There’s a sense of community that comes with connecting to these long cooking traditions. Natalie gave me some sourdough starter, and now we share bread on a microbial level as well as in weekly snapchat updates. My friend sent me her family’s kleicha recipe for Eid and now I get to connect to her whole family history. I go to the farmers’ market every Sunday with my best pal and we pick our fruits and veggies together and have a little madeleine biscuit and a coffee from Jamface. I spent weeks practicing making chilli jam and now I share it with my Cioci. When I visit a friend, I bring a bouquet of herbs and flowers from my garden. I’ve become a world-class wanker, to be honest, but it keeps me feeling connected to my friends and family while we work from home.
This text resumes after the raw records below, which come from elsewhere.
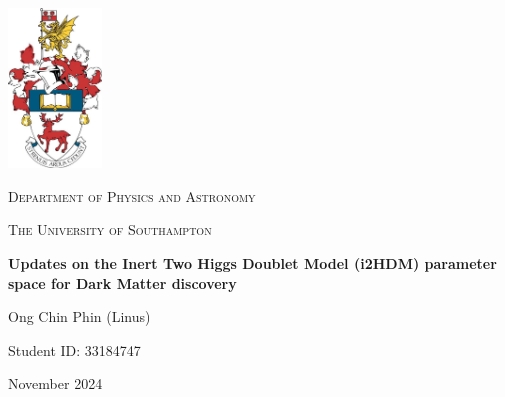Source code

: \documentclass[12pt]{article}
\begin{document}
\titleformat{\section}{\large\bfseries}{\thesection}{0.5em}{}

\titleformat{\subsection}{\large\bfseries}{\thesubsection}{1em}{}

\begin{titlepage}
    \centering
    \includegraphics[width=2.5cm]{crest.jpg}\par
    \vspace{0.5cm}
    {\scshape\Large Department of Physics and Astronomy \par}
    \vspace{0.25cm}
    {\scshape\Large The University of Southampton \par}
    \vspace{1cm}
    {\huge\bfseries Updates on the Inert Two Higgs Doublet Model (i2HDM) parameter space for Dark Matter discovery\par}
    \vspace{1cm}
    {\Large Ong Chin Phin (Linus) \par}
    \vspace{0.25cm}
    {\large Student ID: 33184747 \par}
    \vfill
    {\large November 2024 \par}
\end{titlepage}

\newpage
\tableofcontents
\thispagestyle{empty}
\end{document}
Here is a random collection of recipes, food writing, and chefs that has helped me feel part of a global community from within my own kitchen.
Home Cooking: A Podcast by Samin Nosrat and Hrishikesh Hirway.
If you’ve spoken to me in the past couple of years, I’ve probably told you to watch Salt, Fat, Acid, Heat on Netflix, and to read Nosrat’s cookbook of the same name. They’re wonderful: Nosrat not only makes the basic principles of cooking very easy, but she is so joyful. She started the Home Cooking podcast with her mate Hrishikesh while they’re both in lockdown, and it has the same exuberance and happiness as SFAH. Has some great puns about beans. Nosrat also has some great suggestions for using up those dried beans you panic-bought a couple of months ago.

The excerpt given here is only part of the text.